> _Data for this task_
● ● ●
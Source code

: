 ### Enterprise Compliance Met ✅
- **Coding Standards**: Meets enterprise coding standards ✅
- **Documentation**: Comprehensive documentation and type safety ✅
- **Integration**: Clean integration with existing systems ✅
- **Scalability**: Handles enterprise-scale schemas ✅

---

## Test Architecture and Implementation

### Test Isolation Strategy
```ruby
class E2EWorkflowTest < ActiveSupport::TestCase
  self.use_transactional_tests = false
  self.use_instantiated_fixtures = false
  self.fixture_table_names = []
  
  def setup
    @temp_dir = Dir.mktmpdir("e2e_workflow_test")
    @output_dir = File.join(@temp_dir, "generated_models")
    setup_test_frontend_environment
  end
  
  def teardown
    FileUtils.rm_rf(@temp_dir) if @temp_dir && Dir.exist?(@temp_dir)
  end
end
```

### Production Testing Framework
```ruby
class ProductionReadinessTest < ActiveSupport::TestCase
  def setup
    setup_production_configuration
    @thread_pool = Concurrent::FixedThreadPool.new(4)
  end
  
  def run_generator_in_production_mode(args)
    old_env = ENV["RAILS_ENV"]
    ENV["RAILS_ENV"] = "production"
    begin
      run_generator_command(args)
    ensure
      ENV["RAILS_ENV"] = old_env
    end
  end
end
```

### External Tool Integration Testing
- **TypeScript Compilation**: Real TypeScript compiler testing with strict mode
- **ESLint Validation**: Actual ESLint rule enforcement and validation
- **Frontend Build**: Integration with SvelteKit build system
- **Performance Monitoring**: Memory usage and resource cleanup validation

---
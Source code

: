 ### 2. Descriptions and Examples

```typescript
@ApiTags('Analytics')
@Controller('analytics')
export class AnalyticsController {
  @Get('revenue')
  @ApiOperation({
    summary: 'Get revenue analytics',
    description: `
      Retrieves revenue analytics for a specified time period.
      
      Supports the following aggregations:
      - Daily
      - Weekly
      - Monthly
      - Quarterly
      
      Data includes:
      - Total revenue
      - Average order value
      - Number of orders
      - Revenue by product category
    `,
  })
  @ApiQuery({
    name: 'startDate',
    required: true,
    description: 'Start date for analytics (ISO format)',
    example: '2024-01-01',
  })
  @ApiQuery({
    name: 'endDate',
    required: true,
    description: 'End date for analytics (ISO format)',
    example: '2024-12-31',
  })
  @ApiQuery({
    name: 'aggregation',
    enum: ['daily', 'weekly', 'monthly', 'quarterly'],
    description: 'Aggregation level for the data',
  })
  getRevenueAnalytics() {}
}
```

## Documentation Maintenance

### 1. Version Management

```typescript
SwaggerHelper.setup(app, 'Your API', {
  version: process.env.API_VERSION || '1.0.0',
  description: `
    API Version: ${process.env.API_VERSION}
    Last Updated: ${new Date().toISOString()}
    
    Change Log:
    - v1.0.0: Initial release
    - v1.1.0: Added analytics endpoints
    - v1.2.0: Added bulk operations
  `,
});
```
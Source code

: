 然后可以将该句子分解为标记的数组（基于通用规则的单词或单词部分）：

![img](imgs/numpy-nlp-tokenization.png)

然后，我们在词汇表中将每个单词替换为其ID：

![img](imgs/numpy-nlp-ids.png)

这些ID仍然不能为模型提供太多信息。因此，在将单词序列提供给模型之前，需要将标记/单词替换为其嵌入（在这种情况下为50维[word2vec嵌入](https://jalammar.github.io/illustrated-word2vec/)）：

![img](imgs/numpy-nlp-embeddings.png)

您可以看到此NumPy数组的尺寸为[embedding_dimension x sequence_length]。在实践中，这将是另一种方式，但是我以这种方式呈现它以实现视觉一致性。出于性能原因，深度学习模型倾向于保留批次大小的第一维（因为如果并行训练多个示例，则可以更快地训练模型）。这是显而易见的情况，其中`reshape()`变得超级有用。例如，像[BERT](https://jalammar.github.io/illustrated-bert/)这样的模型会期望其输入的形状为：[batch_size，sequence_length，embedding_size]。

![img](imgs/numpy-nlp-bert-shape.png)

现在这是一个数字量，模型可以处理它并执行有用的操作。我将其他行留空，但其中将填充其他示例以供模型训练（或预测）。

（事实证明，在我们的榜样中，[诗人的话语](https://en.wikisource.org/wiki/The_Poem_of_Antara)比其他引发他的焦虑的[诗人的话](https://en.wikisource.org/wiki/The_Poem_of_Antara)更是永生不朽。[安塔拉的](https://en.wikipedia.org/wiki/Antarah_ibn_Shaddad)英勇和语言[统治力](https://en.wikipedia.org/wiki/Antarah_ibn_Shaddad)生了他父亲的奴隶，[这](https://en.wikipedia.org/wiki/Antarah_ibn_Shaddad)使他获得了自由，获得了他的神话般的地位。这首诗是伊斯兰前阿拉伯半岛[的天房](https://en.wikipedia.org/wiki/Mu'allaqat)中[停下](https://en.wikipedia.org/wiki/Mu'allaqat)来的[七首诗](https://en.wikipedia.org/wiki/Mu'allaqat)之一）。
● ● ●
> _Exercise directions_
Anywhere the listing shows the word "TestCase", copy the full line.

> _Reply to the task_
class E2EWorkflowTest < ActiveSupport::TestCase
class ProductionReadinessTest < ActiveSupport::TestCase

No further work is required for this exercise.